*** Opening of Extracted information ***

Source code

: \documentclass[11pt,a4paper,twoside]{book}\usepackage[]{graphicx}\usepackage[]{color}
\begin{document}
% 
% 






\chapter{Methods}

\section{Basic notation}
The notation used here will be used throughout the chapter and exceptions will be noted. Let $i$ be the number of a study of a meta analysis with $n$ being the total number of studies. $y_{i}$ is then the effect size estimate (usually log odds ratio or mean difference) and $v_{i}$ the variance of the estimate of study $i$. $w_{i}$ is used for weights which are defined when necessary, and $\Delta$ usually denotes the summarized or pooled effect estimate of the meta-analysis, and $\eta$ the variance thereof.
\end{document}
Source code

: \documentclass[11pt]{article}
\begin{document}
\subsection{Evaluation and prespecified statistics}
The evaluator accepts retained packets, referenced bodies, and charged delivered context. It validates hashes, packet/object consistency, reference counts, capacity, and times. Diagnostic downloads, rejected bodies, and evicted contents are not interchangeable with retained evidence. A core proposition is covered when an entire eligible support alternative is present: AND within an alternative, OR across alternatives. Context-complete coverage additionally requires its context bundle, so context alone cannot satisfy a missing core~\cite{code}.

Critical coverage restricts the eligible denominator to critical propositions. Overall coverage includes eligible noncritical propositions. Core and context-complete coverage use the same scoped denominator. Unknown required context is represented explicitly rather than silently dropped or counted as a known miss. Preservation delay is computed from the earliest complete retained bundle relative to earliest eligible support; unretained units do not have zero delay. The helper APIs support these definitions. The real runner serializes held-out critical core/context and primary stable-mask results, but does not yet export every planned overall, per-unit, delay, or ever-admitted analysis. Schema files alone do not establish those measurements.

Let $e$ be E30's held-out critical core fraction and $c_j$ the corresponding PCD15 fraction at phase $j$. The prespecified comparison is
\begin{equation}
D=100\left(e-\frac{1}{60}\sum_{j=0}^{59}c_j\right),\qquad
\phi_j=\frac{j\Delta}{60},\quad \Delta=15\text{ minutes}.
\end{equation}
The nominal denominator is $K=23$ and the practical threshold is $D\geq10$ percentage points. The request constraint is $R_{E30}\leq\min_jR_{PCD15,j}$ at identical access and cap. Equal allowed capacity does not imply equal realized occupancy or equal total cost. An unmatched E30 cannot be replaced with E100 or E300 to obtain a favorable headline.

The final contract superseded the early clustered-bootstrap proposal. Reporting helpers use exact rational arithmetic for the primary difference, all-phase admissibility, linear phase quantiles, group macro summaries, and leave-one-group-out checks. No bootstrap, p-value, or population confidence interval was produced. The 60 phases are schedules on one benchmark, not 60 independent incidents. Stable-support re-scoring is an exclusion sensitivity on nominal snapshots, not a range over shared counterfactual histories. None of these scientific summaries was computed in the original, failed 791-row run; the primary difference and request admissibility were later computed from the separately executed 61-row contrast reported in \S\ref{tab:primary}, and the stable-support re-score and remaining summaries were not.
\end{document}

*** Close of Extracted information ***

## Instructions for the task
Wherever the word "chapter" appears in a line of the data, copy that line.

## Your solution
\chapter{Methods}
The notation used here will be used throughout the chapter and exceptions will be noted. Let $i$ be the number of a study of a meta analysis with $n$ being the total number of studies. $y_{i}$ is then the effect size estimate (usually log odds ratio or mean difference) and $v_{i}$ the variance of the estimate of study $i$. $w_{i}$ is used for weights which are defined when necessary, and $\Delta$ usually denotes the summarized or pooled effect estimate of the meta-analysis, and $\eta$ the variance thereof.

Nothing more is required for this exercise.